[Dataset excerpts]
* * * *

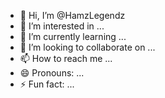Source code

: - 👋 Hi, I’m @HamzLegendz
- 👀 I’m interested in ...
- 🌱 I’m currently learning ...
- 💞️ I’m looking to collaborate on ...
- 📫 How to reach me ...
- 😄 Pronouns: ...
- ⚡ Fun fact: ...

<!---
HamzLegendz/HamzLegendz is a ✨ special ✨ repository because its `README.md` (this file) appears on your GitHub profile.
You can click the Preview link to take a look at your changes.
--->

* * * *

▶ Problem requirements
The answer must be exactly the lines from the one containing "You can click" through the final line of the data, both ends included, and nothing else.

▶ Output of the exercise
You can click the Preview link to take a look at your changes.
--->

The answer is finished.